==== RECORDS FOR THIS TASK
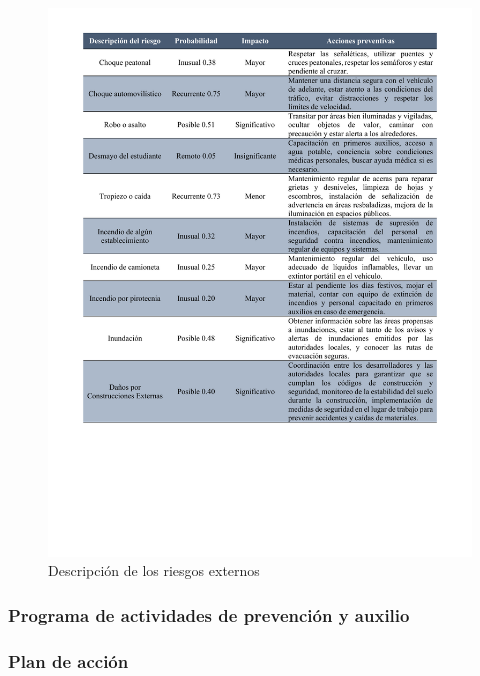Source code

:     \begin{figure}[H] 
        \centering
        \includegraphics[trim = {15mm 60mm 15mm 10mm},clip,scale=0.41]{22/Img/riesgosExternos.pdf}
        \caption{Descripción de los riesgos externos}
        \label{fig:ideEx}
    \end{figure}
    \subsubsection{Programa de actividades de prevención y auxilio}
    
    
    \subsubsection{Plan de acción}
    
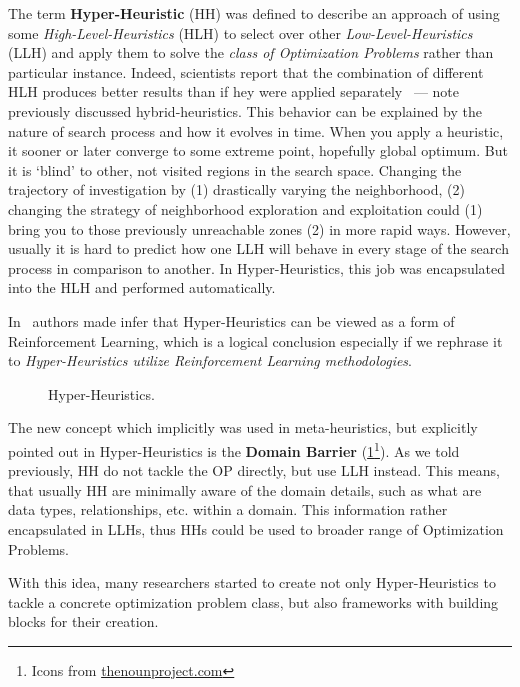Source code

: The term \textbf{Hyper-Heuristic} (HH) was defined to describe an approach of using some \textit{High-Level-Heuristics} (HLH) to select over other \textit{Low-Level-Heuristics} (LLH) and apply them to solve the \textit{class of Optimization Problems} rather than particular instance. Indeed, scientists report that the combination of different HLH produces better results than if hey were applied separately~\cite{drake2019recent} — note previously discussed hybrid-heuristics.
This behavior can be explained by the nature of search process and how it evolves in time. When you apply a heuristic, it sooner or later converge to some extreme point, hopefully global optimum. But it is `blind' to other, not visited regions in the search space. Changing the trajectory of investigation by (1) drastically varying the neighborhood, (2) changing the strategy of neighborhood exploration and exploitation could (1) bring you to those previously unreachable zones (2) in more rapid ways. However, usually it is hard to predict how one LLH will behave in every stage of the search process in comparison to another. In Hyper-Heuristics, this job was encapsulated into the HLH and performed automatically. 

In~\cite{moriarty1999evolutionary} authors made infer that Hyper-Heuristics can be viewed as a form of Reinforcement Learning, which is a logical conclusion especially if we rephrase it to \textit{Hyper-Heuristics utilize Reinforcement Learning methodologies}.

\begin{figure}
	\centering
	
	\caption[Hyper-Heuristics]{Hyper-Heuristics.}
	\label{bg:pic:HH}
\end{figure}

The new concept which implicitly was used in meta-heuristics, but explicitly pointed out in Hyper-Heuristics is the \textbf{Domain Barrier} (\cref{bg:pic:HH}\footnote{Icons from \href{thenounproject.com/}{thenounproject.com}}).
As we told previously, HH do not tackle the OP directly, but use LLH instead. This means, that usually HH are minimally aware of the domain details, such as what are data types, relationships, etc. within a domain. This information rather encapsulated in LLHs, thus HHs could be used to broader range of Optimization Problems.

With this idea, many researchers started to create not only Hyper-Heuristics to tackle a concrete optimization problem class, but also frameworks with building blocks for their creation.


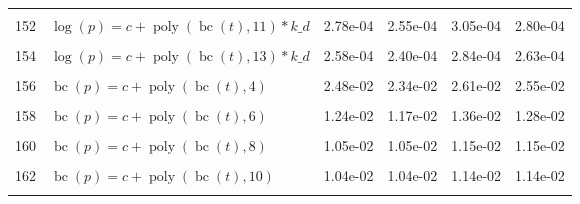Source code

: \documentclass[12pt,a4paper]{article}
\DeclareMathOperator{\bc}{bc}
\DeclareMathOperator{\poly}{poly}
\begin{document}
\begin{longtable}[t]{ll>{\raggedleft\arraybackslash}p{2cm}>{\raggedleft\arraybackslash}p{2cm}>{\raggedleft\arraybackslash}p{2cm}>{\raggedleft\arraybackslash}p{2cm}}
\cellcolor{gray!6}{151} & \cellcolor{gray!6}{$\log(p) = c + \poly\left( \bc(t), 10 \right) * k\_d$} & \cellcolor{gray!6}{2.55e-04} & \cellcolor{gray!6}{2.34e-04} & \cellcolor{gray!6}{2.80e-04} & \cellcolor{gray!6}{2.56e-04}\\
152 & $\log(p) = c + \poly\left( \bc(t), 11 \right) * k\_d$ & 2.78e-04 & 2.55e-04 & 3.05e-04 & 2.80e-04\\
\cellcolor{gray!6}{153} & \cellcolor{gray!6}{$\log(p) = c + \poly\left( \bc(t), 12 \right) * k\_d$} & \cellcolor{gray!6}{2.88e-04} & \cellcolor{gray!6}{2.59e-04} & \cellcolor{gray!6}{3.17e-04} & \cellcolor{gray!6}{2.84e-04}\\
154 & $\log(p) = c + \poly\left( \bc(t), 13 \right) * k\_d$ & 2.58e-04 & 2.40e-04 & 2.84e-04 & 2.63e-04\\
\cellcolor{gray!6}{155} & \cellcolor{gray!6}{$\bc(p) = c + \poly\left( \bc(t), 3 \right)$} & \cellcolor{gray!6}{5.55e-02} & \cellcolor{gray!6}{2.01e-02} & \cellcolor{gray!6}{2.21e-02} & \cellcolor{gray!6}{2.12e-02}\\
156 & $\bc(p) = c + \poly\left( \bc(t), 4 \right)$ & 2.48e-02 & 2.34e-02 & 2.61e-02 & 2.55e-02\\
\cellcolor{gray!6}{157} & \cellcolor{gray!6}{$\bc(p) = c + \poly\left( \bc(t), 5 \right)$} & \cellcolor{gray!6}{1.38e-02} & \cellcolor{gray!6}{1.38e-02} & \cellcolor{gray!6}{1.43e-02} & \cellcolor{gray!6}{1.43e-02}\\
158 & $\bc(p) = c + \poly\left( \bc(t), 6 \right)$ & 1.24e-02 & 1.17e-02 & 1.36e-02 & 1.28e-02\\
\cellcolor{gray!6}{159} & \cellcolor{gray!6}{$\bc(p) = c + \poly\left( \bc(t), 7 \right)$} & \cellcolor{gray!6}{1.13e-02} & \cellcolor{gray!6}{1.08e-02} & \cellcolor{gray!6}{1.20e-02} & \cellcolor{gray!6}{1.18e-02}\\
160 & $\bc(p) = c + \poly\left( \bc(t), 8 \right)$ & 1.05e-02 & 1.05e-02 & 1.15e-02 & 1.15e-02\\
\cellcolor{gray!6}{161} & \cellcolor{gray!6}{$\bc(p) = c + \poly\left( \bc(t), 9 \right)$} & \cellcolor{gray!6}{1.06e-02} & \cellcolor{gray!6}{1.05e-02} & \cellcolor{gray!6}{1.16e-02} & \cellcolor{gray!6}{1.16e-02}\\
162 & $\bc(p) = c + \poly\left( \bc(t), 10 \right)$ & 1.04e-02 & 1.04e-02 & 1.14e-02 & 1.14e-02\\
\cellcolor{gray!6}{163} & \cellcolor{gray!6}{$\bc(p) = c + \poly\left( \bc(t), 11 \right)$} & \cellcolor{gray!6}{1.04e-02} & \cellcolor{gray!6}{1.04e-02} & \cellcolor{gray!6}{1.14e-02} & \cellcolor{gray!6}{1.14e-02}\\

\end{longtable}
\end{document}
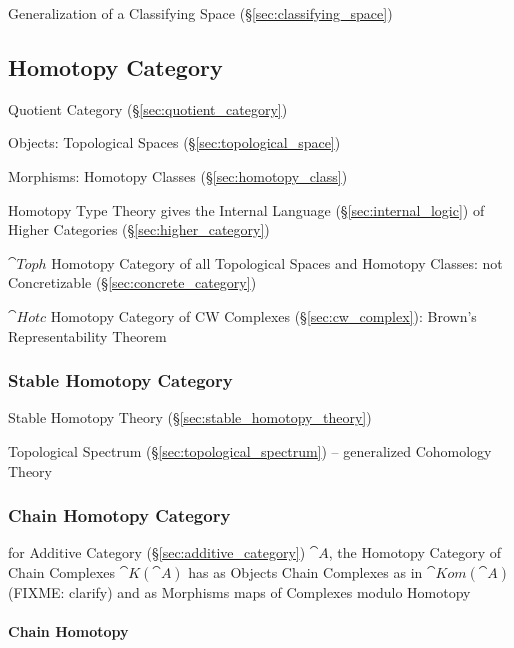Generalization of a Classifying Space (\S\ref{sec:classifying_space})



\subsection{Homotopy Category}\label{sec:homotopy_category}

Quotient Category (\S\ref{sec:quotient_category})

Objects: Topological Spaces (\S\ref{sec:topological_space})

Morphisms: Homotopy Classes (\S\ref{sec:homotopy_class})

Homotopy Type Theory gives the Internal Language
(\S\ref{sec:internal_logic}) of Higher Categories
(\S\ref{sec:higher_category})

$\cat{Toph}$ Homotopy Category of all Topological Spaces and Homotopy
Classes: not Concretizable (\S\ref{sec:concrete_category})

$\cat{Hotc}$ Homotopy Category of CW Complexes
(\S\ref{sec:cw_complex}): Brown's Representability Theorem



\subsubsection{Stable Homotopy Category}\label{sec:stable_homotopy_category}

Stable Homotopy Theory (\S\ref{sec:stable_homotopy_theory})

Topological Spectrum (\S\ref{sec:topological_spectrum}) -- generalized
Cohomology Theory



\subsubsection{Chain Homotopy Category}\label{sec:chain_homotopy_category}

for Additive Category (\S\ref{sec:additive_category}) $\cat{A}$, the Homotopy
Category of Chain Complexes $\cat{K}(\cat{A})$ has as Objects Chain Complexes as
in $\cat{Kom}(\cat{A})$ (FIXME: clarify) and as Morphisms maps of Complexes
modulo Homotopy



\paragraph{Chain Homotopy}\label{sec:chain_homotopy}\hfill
========
==== RECORDS FOR THIS TASK
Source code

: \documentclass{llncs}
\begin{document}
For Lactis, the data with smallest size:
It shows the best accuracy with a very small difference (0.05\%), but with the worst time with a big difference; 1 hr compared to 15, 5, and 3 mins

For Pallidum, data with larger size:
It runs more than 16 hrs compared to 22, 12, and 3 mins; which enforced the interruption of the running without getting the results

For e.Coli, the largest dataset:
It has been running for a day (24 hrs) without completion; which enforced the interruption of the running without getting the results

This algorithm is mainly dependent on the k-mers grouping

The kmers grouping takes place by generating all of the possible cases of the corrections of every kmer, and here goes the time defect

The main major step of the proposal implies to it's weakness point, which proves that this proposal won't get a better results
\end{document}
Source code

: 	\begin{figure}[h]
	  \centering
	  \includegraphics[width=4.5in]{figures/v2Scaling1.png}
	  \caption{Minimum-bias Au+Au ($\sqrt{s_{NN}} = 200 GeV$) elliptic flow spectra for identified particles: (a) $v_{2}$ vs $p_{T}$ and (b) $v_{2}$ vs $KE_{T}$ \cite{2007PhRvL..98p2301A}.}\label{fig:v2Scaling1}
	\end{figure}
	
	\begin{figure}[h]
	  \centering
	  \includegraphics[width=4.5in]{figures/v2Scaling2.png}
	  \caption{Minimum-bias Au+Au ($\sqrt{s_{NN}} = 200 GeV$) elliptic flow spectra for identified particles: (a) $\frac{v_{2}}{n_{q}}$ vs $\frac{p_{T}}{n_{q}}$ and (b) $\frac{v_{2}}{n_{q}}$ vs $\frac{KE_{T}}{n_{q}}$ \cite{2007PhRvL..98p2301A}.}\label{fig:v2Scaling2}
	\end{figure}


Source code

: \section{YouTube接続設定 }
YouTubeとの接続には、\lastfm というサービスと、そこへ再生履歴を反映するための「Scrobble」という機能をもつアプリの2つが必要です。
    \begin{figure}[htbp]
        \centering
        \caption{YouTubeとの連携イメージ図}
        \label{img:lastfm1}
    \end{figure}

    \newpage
========
==== RECORDS FOR THIS TASK
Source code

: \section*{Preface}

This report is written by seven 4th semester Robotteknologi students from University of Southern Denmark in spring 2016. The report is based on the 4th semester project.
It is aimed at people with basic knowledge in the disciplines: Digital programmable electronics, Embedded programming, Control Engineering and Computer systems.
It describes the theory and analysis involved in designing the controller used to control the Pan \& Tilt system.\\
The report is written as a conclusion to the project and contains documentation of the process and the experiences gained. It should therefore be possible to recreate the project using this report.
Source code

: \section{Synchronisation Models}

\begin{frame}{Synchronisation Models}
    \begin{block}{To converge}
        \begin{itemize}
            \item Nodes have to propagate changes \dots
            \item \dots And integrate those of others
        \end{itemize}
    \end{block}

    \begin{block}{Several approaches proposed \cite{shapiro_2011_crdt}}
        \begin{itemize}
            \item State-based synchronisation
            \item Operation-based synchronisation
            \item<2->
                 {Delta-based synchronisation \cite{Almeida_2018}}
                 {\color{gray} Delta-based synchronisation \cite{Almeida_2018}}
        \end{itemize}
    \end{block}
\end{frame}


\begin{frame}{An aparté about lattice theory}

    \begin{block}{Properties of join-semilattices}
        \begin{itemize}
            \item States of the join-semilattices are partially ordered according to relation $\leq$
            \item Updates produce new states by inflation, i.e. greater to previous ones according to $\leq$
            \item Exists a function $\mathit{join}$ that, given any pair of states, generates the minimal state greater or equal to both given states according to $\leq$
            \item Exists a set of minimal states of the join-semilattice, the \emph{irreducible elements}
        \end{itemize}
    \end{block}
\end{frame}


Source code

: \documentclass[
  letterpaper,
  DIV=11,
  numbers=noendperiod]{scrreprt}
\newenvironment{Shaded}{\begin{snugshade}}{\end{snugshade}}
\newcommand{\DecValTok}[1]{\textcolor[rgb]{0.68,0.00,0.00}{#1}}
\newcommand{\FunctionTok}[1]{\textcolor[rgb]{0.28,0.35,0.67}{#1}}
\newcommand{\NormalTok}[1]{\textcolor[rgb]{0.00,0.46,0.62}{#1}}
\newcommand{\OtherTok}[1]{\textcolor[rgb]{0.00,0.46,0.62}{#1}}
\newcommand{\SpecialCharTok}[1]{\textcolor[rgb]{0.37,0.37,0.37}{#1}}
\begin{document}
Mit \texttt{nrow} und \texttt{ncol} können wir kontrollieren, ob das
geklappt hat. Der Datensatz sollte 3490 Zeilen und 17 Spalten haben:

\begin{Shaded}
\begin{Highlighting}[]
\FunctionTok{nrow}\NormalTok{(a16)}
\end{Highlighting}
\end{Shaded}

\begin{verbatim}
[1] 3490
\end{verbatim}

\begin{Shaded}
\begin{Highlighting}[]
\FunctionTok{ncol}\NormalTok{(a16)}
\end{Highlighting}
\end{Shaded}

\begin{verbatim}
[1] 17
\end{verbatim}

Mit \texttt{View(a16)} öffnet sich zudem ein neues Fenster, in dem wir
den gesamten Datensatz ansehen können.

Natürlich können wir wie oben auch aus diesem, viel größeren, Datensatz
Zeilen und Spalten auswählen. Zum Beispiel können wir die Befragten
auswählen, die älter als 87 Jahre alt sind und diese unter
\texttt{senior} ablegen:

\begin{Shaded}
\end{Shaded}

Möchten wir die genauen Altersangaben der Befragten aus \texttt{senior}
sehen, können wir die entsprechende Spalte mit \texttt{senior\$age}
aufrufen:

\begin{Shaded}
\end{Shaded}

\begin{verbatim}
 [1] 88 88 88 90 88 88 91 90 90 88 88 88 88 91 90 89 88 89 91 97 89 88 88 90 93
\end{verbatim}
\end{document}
========
TASK TO COMPLETE | Search the listing for the word "Complexes" and return each line that holds it.

ANSWER TO THE EXERCISE |
$\cat{Hotc}$ Homotopy Category of CW Complexes
Category of Chain Complexes $\cat{K}(\cat{A})$ has as Objects Chain Complexes as
in $\cat{Kom}(\cat{A})$ (FIXME: clarify) and as Morphisms maps of Complexes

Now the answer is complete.